Japanese Encephalitis affects four more, MCD clueless about origins
The agency has decided to collect samples from at least 500 pigs and send them to National Research Centre for Equines at Hisar
Last year it was Super bug NDM-1 that spread panic, and now the deadly Japanese Encephalitis is ready to claim the city. Already 14 people in the Capital have been affected but fortunately, there are no casualties as yet.
Two more tested positive on Monday, taking the number of patients suffering from the disease to 14. Despite the alarming figure, Municipal Corporation of Delhi (MCD) is clueless about the origin of the disease. "We are still not able to trace the virus.
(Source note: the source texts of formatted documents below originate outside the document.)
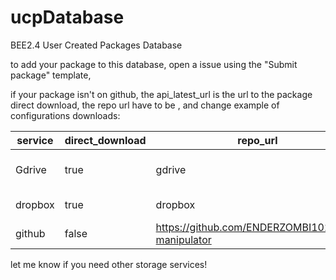 # ucpDatabase
BEE2.4 User Created Packages Database


to add your package to this database, open a issue using the "Submit package" template,  
  
  
if your package isn't on github, the api_latest_url is the url to the package direct download, the repo url have to be , and change 
example of configurations downloads:

service|direct_download|                 repo_url                |    api_latest_url
-------|---------------|-----------------------------------------|----------------------------------------------------------------
Gdrive |     true      |                 gdrive                  |https://drive.google.com/uc?id=1HcTjfJR8dMMi1T1666mKURFX-e7mM9Kw&authuser=0&export=download
dropbox|     true      |                 dropbox                 |https://www.dropbox.com/s/cv74mxkvxzobig8/vertical-door.zip?dl=0
github |     false     | https://github.com/ENDERZOMBI102/BEE-manipulator|https://api.github.com/repos/ENDERZOMBI102/BEE-manipulator


let me know if you need other storage services!
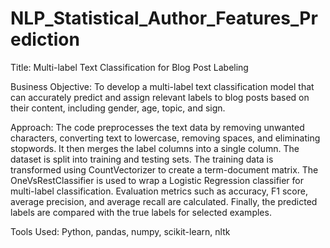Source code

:# NLP_Statistical_Author_Features_Prediction
Title: Multi-label Text Classification for Blog Post Labeling

Business Objective: To develop a multi-label text classification model that can accurately predict and assign relevant labels to blog posts based on their content, including gender, age, topic, and sign.

Approach: The code preprocesses the text data by removing unwanted characters, converting text to lowercase, removing spaces, and eliminating stopwords. It then merges the label columns into a single column. The dataset is split into training and testing sets. The training data is transformed using CountVectorizer to create a term-document matrix. The OneVsRestClassifier is used to wrap a Logistic Regression classifier for multi-label classification. Evaluation metrics such as accuracy, F1 score, average precision, and average recall are calculated. Finally, the predicted labels are compared with the true labels for selected examples.

Tools Used: Python, pandas, numpy, scikit-learn, nltk




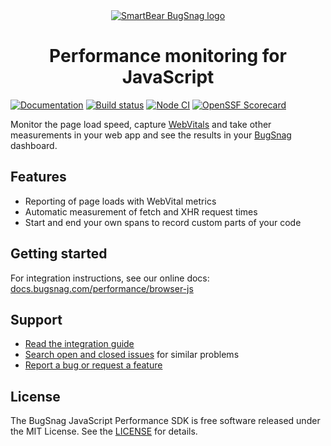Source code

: <div align="center">
  <a href="https://www.bugsnag.com/platforms/javascript">
    <picture>
      <source media="(prefers-color-scheme: dark)" srcset="https://assets.smartbear.com/m/3dab7e6cf880aa2b/original/BugSnag-Repository-Header-Dark.svg">
      <img alt="SmartBear BugSnag logo" src="https://assets.smartbear.com/m/3945e02cdc983893/original/BugSnag-Repository-Header-Light.svg">
    </picture>
  </a>
  <h1>Performance monitoring for JavaScript</h1>
</div>

[![Documentation](https://img.shields.io/badge/documentation-latest-blue.svg)](https://docs.bugsnag.com/performance/browser-js/)
[![Build status](https://badge.buildkite.com/a1ed35adfab0cd5f2c0030cc54961209cb720aa5ed2284cb73.svg?branch=main)](https://buildkite.com/bugsnag/bugsnag-js-performance)
[![Node CI](https://github.com/bugsnag/bugsnag-js-performance/actions/workflows/node-ci.yml/badge.svg)](https://github.com/bugsnag/bugsnag-js-performance/actions/workflows/node-ci.yml)
[![OpenSSF Scorecard](https://api.scorecard.dev/projects/github.com/bugsnag/bugsnag-js-performance/badge)](https://scorecard.dev/viewer/?uri=github.com/bugsnag/bugsnag-js-performance)

Monitor the page load speed, capture [WebVitals](https://web.dev/vitals/) and take other measurements in your web app and see the results in your [BugSnag](https://www.bugsnag.com) dashboard.

## Features

- Reporting of page loads with WebVital metrics
- Automatic measurement of fetch and XHR request times
- Start and end your own spans to record custom parts of your code

## Getting started

For integration instructions, see our online docs: [docs.bugsnag.com/performance/browser-js](https://docs.bugsnag.com/performance/browser-js)

## Support
* [Read the integration guide](https://docs.bugsnag.com/performance/browser-js/)
* [Search open and closed issues](https://github.com/bugsnag/bugsnag-js-performance/issues?utf8=✓&q=is%3Aissue) for similar problems
* [Report a bug or request a feature](https://github.com/bugsnag/bugsnag-js-performance/issues/new)

## License

The BugSnag JavaScript Performance SDK is free software released under the MIT License. See the [LICENSE](https://github.com/bugsnag/bugsnag-js-performance/blob/master/LICENSE) for details.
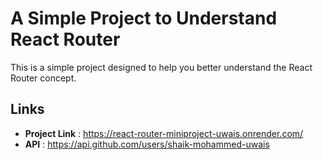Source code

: # A Simple Project to Understand React Router

This is a simple project designed to help you better understand the React Router concept.

## Links
- **Project Link** : https://react-router-miniproject-uwais.onrender.com/
- **API** : https://api.github.com/users/shaik-mohammed-uwais

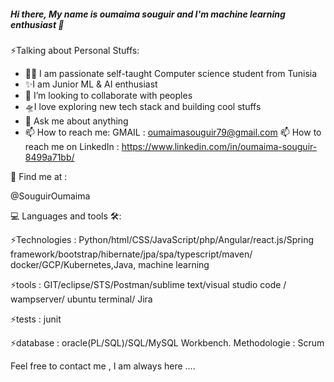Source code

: ##### Hi there, My name is oumaima souguir and I'm  machine learning enthusiast 👋
 
⚡️Talking about Personal Stuffs:

- 👩‍💻 I am passionate self-taught Computer science student from Tunisia
- ✨I am Junior  ML & AI enthusiast
- 👯 I’m looking to collaborate with peoples
- 🛸I love exploring new tech stack and building cool stuffs
- 💬 Ask me about anything
- 📫 How to reach me:
  GMAIL : oumaimasouguir79@gmail.com 
 📫 How to reach me on LinkedIn : 
 https://www.linkedin.com/in/oumaima-souguir-8499a71bb/
 
 🙌 Find me at :

   @SouguirOumaima

 💻 Languages and tools 🛠️:
 
   ⚡️Technologies :
Python/html/CSS/JavaScript/php/Angular/react.js/Spring
framework/bootstrap/hibernate/jpa/spa/typescript/maven/
docker/GCP/Kubernetes,Java, machine learning

⚡️tools :
GIT/eclipse/STS/Postman/sublime text/visual studio
code / wampserver/ ubuntu terminal/ Jira

⚡️tests : junit

⚡️database : 
oracle(PL/SQL)/SQL/MySQL Workbench. Methodologie : Scrum
 
Feel free to contact me , I am always here .... 

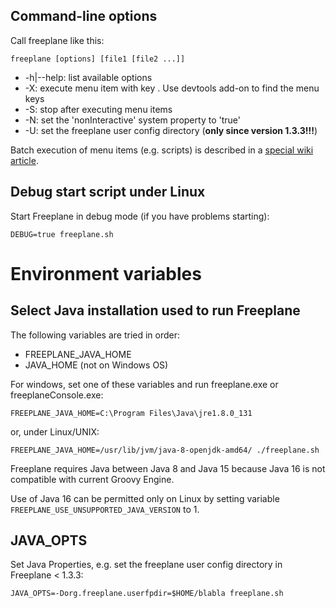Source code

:## Command-line options
Call freeplane like this:

    freeplane [options] [file1 [file2 ...]]

* -h|--help: list available options
* -X<menukey>: execute menu item with key <menukey>. Use devtools add-on to find the menu keys
* -S: stop after executing menu items
* -N: set the 'nonInteractive' system property to 'true'
* -U<userdir>: set the freeplane user config directory (**only since version 1.3.3!!!**)

Batch execution of menu items (e.g. scripts) is described in a [special wiki article](Batch_Jobs.md).

## Debug start script under Linux

Start Freeplane in debug mode (if you have problems starting):

    DEBUG=true freeplane.sh

# Environment variables
## Select Java installation used to run Freeplane
The following variables are tried in order:

* FREEPLANE_JAVA_HOME
* JAVA_HOME (not on Windows OS)

For windows, set one of these variables and run freeplane.exe or freeplaneConsole.exe:

    FREEPLANE_JAVA_HOME=C:\Program Files\Java\jre1.8.0_131

or, under Linux/UNIX:

    FREEPLANE_JAVA_HOME=/usr/lib/jvm/java-8-openjdk-amd64/ ./freeplane.sh

Freeplane requires Java between Java 8 and Java 15 because Java 16 is not compatible with current Groovy Engine.

Use of Java 16 can be permitted only on Linux by setting variable <code>FREEPLANE_USE_UNSUPPORTED_JAVA_VERSION</code> to 1.

## JAVA_OPTS
Set Java Properties, e.g. set the freeplane user config directory in Freeplane < 1.3.3:

    JAVA_OPTS=-Dorg.freeplane.userfpdir=$HOME/blabla freeplane.sh

<!-- ({Category:Documentation}) -->

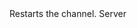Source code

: <function name="Restart" parent="IGModAudioChannel" type="classfunc">
	<description>
		Restarts the channel.
	</description>
	<realm>Server</realm>
</function>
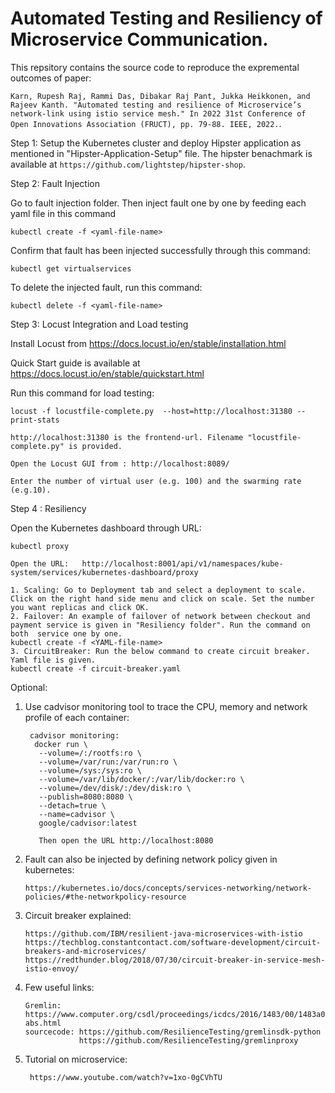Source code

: # Automated Testing and Resiliency of Microservice Communication.

This repsitory contains the source code to reproduce the expremental outcomes of paper:

`Karn, Rupesh Raj, Rammi Das, Dibakar Raj Pant, Jukka Heikkonen, and Rajeev Kanth. "Automated testing and resilience of Microservice’s network-link using istio service mesh." In 2022 31st Conference of Open Innovations Association (FRUCT), pp. 79-88. IEEE, 2022.`.

Step 1: Setup the Kubernetes cluster and deploy Hipster application as mentioned in "Hipster-Application-Setup" file. The hipster benachmark is available at `https://github.com/lightstep/hipster-shop`.

Step 2: Fault Injection

Go to fault injection folder. Then inject fault one by one by feeding each yaml file in this command
    
    kubectl create -f <yaml-file-name>
 
Confirm that fault has been injected successfully through this command:
    
    kubectl get virtualservices
    
To delete the injected fault, run this command:

    kubectl delete -f <yaml-file-name>
Step 3: Locust Integration and Load testing

Install Locust from https://docs.locust.io/en/stable/installation.html

Quick Start guide is available at https://docs.locust.io/en/stable/quickstart.html 

Run this command for load testing:

    locust -f locustfile-complete.py  --host=http://localhost:31380 --print-stats

    http://localhost:31380 is the frontend-url. Filename "locustfile-complete.py" is provided.
    
    Open the Locust GUI from : http://localhost:8089/ 
    
    Enter the number of virtual user (e.g. 100) and the swarming rate (e.g.10).  

Step 4 : Resiliency

Open the Kubernetes dashboard through URL:
   
    kubectl proxy
    
    Open the URL:   http://localhost:8001/api/v1/namespaces/kube-system/services/kubernetes-dashboard/proxy 
    
    1. Scaling: Go to Deployment tab and select a deployment to scale. Click on the right hand side menu and click on scale. Set the number you want replicas and click OK.
    2. Failover: An example of failover of network between checkout and payment service is given in "Resiliency folder". Run the command on both  service one by one. 
    kubectl create -f <YAML-file-name>
    3. CircuitBreaker: Run the below command to create circuit breaker. Yaml file is given.
    kubectl create -f circuit-breaker.yaml


Optional:

1. Use cadvisor monitoring tool to trace the CPU, memory and network profile of each container:
    
        cadvisor monitoring:
         docker run \
          --volume=/:/rootfs:ro \
          --volume=/var/run:/var/run:ro \
          --volume=/sys:/sys:ro \
          --volume=/var/lib/docker/:/var/lib/docker:ro \
          --volume=/dev/disk/:/dev/disk:ro \
          --publish=8080:8080 \
          --detach=true \
          --name=cadvisor \
          google/cadvisor:latest
          
          Then open the URL http://localhost:8080 
          
 2. Fault can also be injected by defining network policy given in kubernetes: 
 
        https://kubernetes.io/docs/concepts/services-networking/network-policies/#the-networkpolicy-resource
 
 3. Circuit breaker explained:
        
        https://github.com/IBM/resilient-java-microservices-with-istio
        https://techblog.constantcontact.com/software-development/circuit-breakers-and-microservices/
        https://redthunder.blog/2018/07/30/circuit-breaker-in-service-mesh-istio-envoy/
  
 4. Few useful links:
        
        Gremlin: https://www.computer.org/csdl/proceedings/icdcs/2016/1483/00/1483a057-abs.html
        sourcecode: https://github.com/ResilienceTesting/gremlinsdk-python
                    https://github.com/ResilienceTesting/gremlinproxy
                    
5. Tutorial on microservice:

        https://www.youtube.com/watch?v=1xo-0gCVhTU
Though we have been collecting the blood samples of pigs in the city, we have nothing concrete as yet," said Dr V K Monga, chairman, health committee, MCD. According to officials, the Central and state governments have joined hands to fight against the disease.
"We held a meeting with various Health department officials on Monday. Now we are going to expand the screening process further and samples will be collected from at least 500 pigs, which will then be sent to the National Research Centre for Equines at Hisar in Haryana for tests," said Dr Monga.
Surprisingly, the civic agency said it was too difficult to find the exact cause of the disease, blaming it on the size of the sample and other factors. "The size of the sample survey is too small as compared to the disease and its effect. A pig is a very robust animal. It is not easy to catch their sample. We have finally decided to take the samples of slaughtered pigs first, in order to find the anti-body," said Dr Monga. Japanese Encephalitis, common in the neighbouring states, has surfaced for the first time in the city.
Another 19 people have tested positive for dengue virus, raising the number of cases in the Capital to 776. "Chikungunya cases too are rising. Last year at this time, the number of cases was 33 and it is 44 this year," said Dr V K Monga, chairman of MCD's public health committee.